I blow her a kiss and disconnect.
I finish sorting the photos into stacks of either people and places I recognize or stuff I’ll probably never identify but will live in the attic forever just in case. I want to get everything digitized eventually, but in the meantime it’s fun to go through it all. Tothe side I’ve saved a picture of me and Grace playing in an open fire hydrant when I was about eight and staying here for the summer. Getting a nice framed print made of it would be perfect for her birthday.
My desk waits for me, but I'm a little unsure where I want to go next so instead, I brave the attic. There’s enough stuff up there to give me years’ worth of procrastination.
The attic space is hot, dusty, and with such a low ceiling that I have to almost crawl around. I grab the first box that looks likely to have more memorabilia and haul it to the ladder. It’s lighter than I expect, so when I get it down safely, I pull the lid off to check. Inside is a black leather jacket, folded neatly, with darker patches where something must have been covering the leather to keep it from sun damage. I've seen enough biker jackets in the last couple of days to recognize it as one, or that it at least used to be one. Why would Grandma have this?
I pull it out, only to find a random assortment of personal belongings. An old pair of sneakers. A t-shirt from a local annual music festival dated fifteen years ago. And below that, there are some knickknacks in a plastic bag, like an old steel lighter of the type where you flip the cap off the top, a couple of pens for some reason and… a box of ammunition. Mom and Dad are enough into off-grid living that they taught me how to fire a gun, but it’s the last thing I’d expect to find here.
No seriously, why would Grandma have this?
There's also a silver pocket watch with an embossed dog’s head on the front. The name 'Brutus' is stenciled underneath. On the back, 'L. Tanner' is engraved. Is that the owner's name? Grandma never mentioned anyone named that, at least that I can remember. But when I flip the jacket around and see there'sstill a patch on the breast that also reads 'Tanner', I guess that must be it.
Was he an Outlaw Son? Why are the patches torn off? And why was it all sitting in my Grandmother’s attic? It has to be related to the dog buried in the backyard, right? So many questions, and no Grandma around to ask.
As I put all of it back in the box for safekeeping until I figure out what to do about it, a faded Post-It note flutters out of the jacket. There's a phone number on it in my grandmother’s handwriting. Tanner's?

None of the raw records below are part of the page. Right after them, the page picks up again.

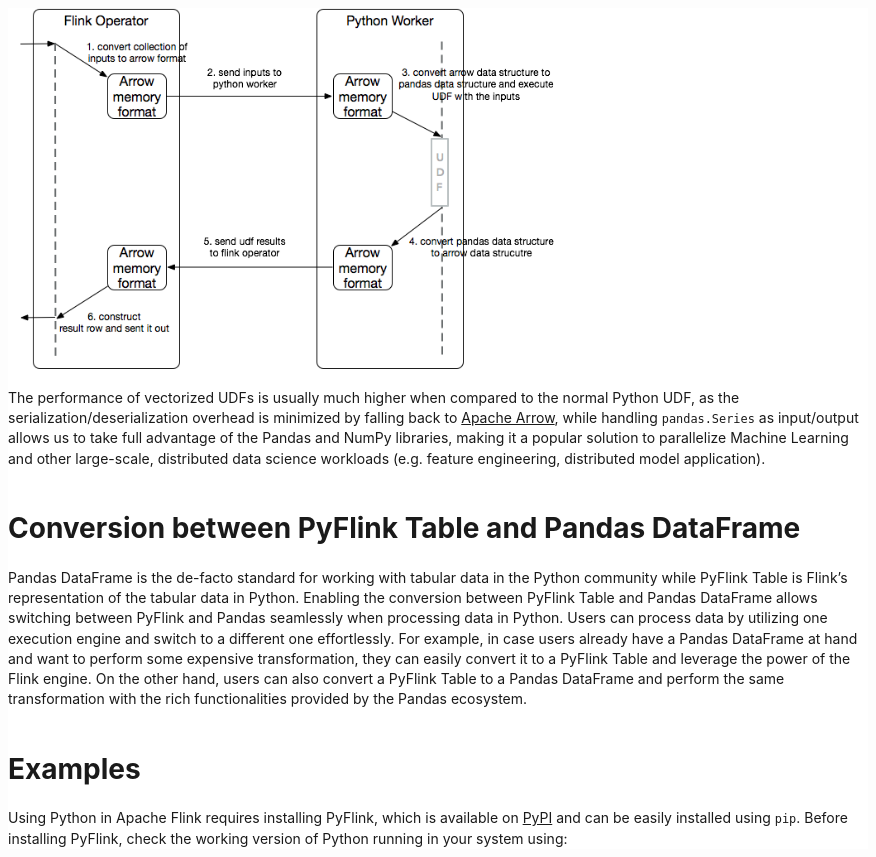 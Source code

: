 <img src="/img/blog/2020-08-04-pyflink-pandas/vm-communication.png" width="550px" alt="VM Communication"/>
</center>


The performance of vectorized UDFs is usually much higher when compared to the normal Python UDF, as the serialization/deserialization overhead is minimized by falling back to [Apache Arrow](https://arrow.apache.org/), while handling `pandas.Series` as input/output allows us to take full advantage of the Pandas and NumPy libraries, making it a popular solution to parallelize Machine Learning and other large-scale, distributed data science workloads (e.g. feature engineering, distributed model application).


# Conversion between PyFlink Table and Pandas DataFrame

Pandas DataFrame is the de-facto standard for working with tabular data in the Python community while PyFlink Table is Flink’s representation of the tabular data in Python. Enabling the conversion between PyFlink Table and Pandas DataFrame allows switching between PyFlink and Pandas seamlessly when processing data in Python. Users can process data by utilizing one execution engine and switch to a different one effortlessly. For example, in case users already have a Pandas DataFrame at hand and want to perform some expensive transformation, they can easily convert it to a PyFlink Table and leverage the power of the Flink engine. On the other hand, users can also convert a PyFlink Table to a Pandas DataFrame and perform the same transformation with the rich functionalities provided by the Pandas ecosystem.


# Examples

Using Python in Apache Flink requires installing PyFlink, which is available on [PyPI](https://pypi.org/project/apache-flink/) and can be easily installed using `pip`. Before installing PyFlink, check the working version of Python running in your system using:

This feels like a story just waiting to be written. A girl inherits a house, finds an old box full of mysterious things and an unlabeled phone number. I can’t call it.
Can I?
No. Who knows how old all this stuff is? If that was his dog, and it was in the ground long enough to decompose to bones, it has to have been years. I should show this stuff to the guys. Maybe they can explain what it's about. But I mean… I do have a phone number. By now it’s probably someone else’s number, but what if it isn’t? If someone called me about things they found from my past, I’d at least think it was a fun little side quest.